Dexamethasone selectively inhibits differentiation of cord blood stem cell derived-dendritic cell (DC) precursors into immature DCs

Perinatal dexamethasone (Dx) alters the immune system leading to increased infections and developmental abnormalities. Dendritic cells (DCs) derived from cord-blood monocytes are especially Dx sensitive and we sought to determine the effects of Dx on cord-blood CD34+-DCs. Distinct stages of cord-blood CD34+-DC development were delineated: pre-DC, immature, and mature DCs. Dx added during development of pre-DCs did not suppress precursor number, or translocate the glucocorticoid receptor (GcR) from the cytoplasm to the nucleus.

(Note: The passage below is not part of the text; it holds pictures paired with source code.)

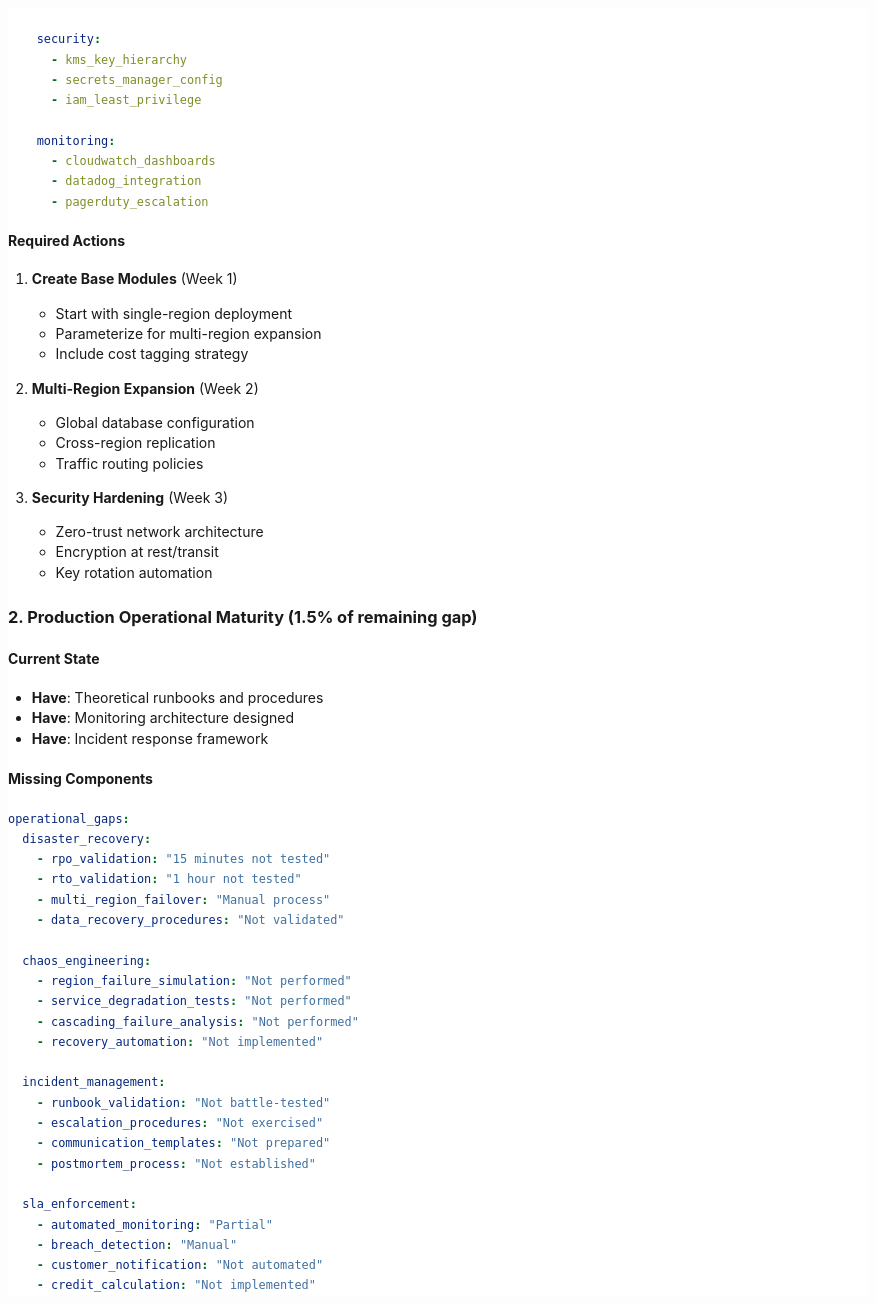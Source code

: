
 ```yaml
    
    security:
      - kms_key_hierarchy
      - secrets_manager_config
      - iam_least_privilege
    
    monitoring:
      - cloudwatch_dashboards
      - datadog_integration
      - pagerduty_escalation
```

#### Required Actions
1. **Create Base Modules** (Week 1)
   - Start with single-region deployment
   - Parameterize for multi-region expansion
   - Include cost tagging strategy

2. **Multi-Region Expansion** (Week 2)
   - Global database configuration
   - Cross-region replication
   - Traffic routing policies

3. **Security Hardening** (Week 3)
   - Zero-trust network architecture
   - Encryption at rest/transit
   - Key rotation automation

### 2. Production Operational Maturity (1.5% of remaining gap)

#### Current State
- **Have**: Theoretical runbooks and procedures
- **Have**: Monitoring architecture designed
- **Have**: Incident response framework

#### Missing Components
```yaml
operational_gaps:
  disaster_recovery:
    - rpo_validation: "15 minutes not tested"
    - rto_validation: "1 hour not tested"
    - multi_region_failover: "Manual process"
    - data_recovery_procedures: "Not validated"
  
  chaos_engineering:
    - region_failure_simulation: "Not performed"
    - service_degradation_tests: "Not performed"
    - cascading_failure_analysis: "Not performed"
    - recovery_automation: "Not implemented"
  
  incident_management:
    - runbook_validation: "Not battle-tested"
    - escalation_procedures: "Not exercised"
    - communication_templates: "Not prepared"
    - postmortem_process: "Not established"
  
  sla_enforcement:
    - automated_monitoring: "Partial"
    - breach_detection: "Manual"
    - customer_notification: "Not automated"
    - credit_calculation: "Not implemented"
```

However, Dx added during pre-DCs differentiation into immature DCs, prompted GcR translocation to the nucleus, enhanced DC apoptosis, suppressed differentiation to CD1a+ cells, inhibited expression of CD86, reduced subsequent CD83 expression, maintained DC endocytic activity, suppressed IL-6 secretion, enhanced IL-10 secretion, and reduced DC-mediated T cell stimulation. Dx added during the maturation stage caused less dramatic effects. Thus, Dx stalled maturation, selectively induced apoptosis of developing DCs and the sensitivity peaked during pre-DCs differentiation into immature DCs.